**Required work**
What is needed is an exact transcription of the listing, with the images removed.

··· Provided data ···

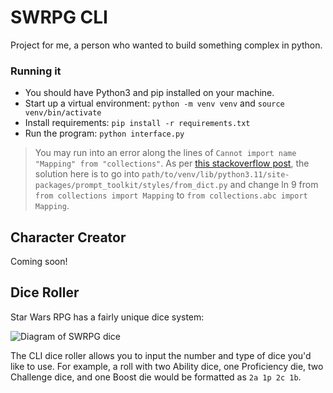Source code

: # SWRPG CLI

Project for me, a person who wanted to build something complex in python.

### Running it

- You should have Python3 and pip installed on your machine.
- Start up a virtual environment: `python -m venv venv` and `source venv/bin/activate`
- Install requirements: `pip install -r requirements.txt`
- Run the program: `python interface.py`

> You may run into an error along the lines of `Cannot import name "Mapping" from "collections"`. As per [this stackoverflow post](https://stackoverflow.com/questions/71595728/pip-importerror-cannot-import-name-mapping-from-collections), the solution here is to go into `path/to/venv/lib/python3.11/site-packages/prompt_toolkit/styles/from_dict.py` and change ln 9 from `from collections import Mapping` to `from collections.abc import Mapping`. 


## Character Creator

Coming soon!

## Dice Roller

Star Wars RPG has a fairly unique dice system:

![Diagram of SWRPG dice](https://static.wikia.nocookie.net/star-wars-rpg-ffg/images/a/a8/FFG-StarWarsRPG_DICE%2BGUIDE.jpg/revision/latest/scale-to-width-down/1000?cb=20181218073231)

The CLI dice roller allows you to input the number and type of dice you'd like to use. For example, a roll with two Ability dice, one Proficiency die, two Challenge dice, and one Boost die would be formatted as `2a 1p 2c 1b`.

···

**Result for this task**
Source code

: # SWRPG CLI

Project for me, a person who wanted to build something complex in python.

### Running it

- You should have Python3 and pip installed on your machine.
- Start up a virtual environment: `python -m venv venv` and `source venv/bin/activate`
- Install requirements: `pip install -r requirements.txt`
- Run the program: `python interface.py`

> You may run into an error along the lines of `Cannot import name "Mapping" from "collections"`. As per [this stackoverflow post](https://stackoverflow.com/questions/71595728/pip-importerror-cannot-import-name-mapping-from-collections), the solution here is to go into `path/to/venv/lib/python3.11/site-packages/prompt_toolkit/styles/from_dict.py` and change ln 9 from `from collections import Mapping` to `from collections.abc import Mapping`. 


## Character Creator

Coming soon!

## Dice Roller

Star Wars RPG has a fairly unique dice system:

![Diagram of SWRPG dice](https://static.wikia.nocookie.net/star-wars-rpg-ffg/images/a/a8/FFG-StarWarsRPG_DICE%2BGUIDE.jpg/revision/latest/scale-to-width-down/1000?cb=20181218073231)

The CLI dice roller allows you to input the number and type of dice you'd like to use. For example, a roll with two Ability dice, one Proficiency die, two Challenge dice, and one Boost die would be formatted as `2a 1p 2c 1b`.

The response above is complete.